Du hast einen Schreibfehler im Namen der Klasse.

@ElLoco: Das Jar-File wird nicht in einem Parameter spezifiziert sondern direkt im Applet-Tag, wie von Runtime gezeigt.
Dazu kannst du auch mal die FAQ konsultieren, da wird das Einbinden erklärt.


----------



## Runtime (23. Okt 2010)

Aber wenn man den Schreibfehler korrigiert, dann gehts trotzdem nicht.


----------



## L-ectron-X (23. Okt 2010)

Hab mir das ZUpload mal herunter geladen. Das mitgelieferte Beispiel funktioniert tadellos.


----------



## Schandro (23. Okt 2010)

Du musst das Applet höchstwahrscheinlich signieren. Immerhin versucht es ja eine Netzwerkverbindung aufzubauen...


----------



## Runtime (24. Okt 2010)

Wir habens schon geschafft.
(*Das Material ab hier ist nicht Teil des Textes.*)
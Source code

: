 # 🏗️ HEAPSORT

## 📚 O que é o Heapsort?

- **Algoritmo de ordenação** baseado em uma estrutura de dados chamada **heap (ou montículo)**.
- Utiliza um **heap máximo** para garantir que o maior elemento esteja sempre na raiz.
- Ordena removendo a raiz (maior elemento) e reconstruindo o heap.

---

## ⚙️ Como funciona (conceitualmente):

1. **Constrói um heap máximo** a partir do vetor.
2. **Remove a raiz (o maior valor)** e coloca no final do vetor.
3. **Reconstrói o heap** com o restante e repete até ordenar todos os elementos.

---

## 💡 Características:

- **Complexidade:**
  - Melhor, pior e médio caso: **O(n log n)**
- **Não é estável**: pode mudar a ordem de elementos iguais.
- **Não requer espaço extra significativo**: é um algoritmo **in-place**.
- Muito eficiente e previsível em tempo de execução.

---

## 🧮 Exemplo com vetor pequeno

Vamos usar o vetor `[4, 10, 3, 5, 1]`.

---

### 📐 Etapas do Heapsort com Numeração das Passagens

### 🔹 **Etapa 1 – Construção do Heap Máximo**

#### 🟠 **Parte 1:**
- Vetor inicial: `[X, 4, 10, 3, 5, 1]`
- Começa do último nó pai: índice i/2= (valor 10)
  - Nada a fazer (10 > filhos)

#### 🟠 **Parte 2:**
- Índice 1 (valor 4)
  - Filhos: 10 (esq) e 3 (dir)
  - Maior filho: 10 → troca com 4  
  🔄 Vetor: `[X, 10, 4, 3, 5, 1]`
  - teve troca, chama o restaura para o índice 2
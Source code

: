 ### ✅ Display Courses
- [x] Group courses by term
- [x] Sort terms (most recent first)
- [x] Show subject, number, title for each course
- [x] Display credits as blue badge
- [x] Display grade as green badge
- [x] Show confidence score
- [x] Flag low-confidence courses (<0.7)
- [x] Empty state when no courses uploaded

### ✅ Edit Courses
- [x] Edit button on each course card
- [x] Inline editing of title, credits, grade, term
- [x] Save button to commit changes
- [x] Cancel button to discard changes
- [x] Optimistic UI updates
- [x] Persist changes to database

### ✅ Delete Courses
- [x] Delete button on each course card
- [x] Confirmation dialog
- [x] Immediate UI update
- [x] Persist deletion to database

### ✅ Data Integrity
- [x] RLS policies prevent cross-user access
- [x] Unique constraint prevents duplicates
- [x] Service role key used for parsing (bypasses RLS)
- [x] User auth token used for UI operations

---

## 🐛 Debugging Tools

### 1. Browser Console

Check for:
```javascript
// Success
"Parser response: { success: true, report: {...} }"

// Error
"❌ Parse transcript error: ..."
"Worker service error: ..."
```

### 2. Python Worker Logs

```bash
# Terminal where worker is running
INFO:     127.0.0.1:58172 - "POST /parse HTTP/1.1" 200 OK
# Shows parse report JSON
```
Wir haben das Applet signiert und eine fehlende jar hinzugefügt.


----------



## ElLoco (24. Okt 2010)

Also es läuft jetzt alles ohne Probleme. Es ging so wie es Runtime beschrieben hatte. Danke für die großartige Hilfe an alle die geantowrtet haben und vor allem an Runtime der gestern ein paar Stunden seiner Zeit geopfert hat um mir zu helfen 

Gruß ElLoco


----------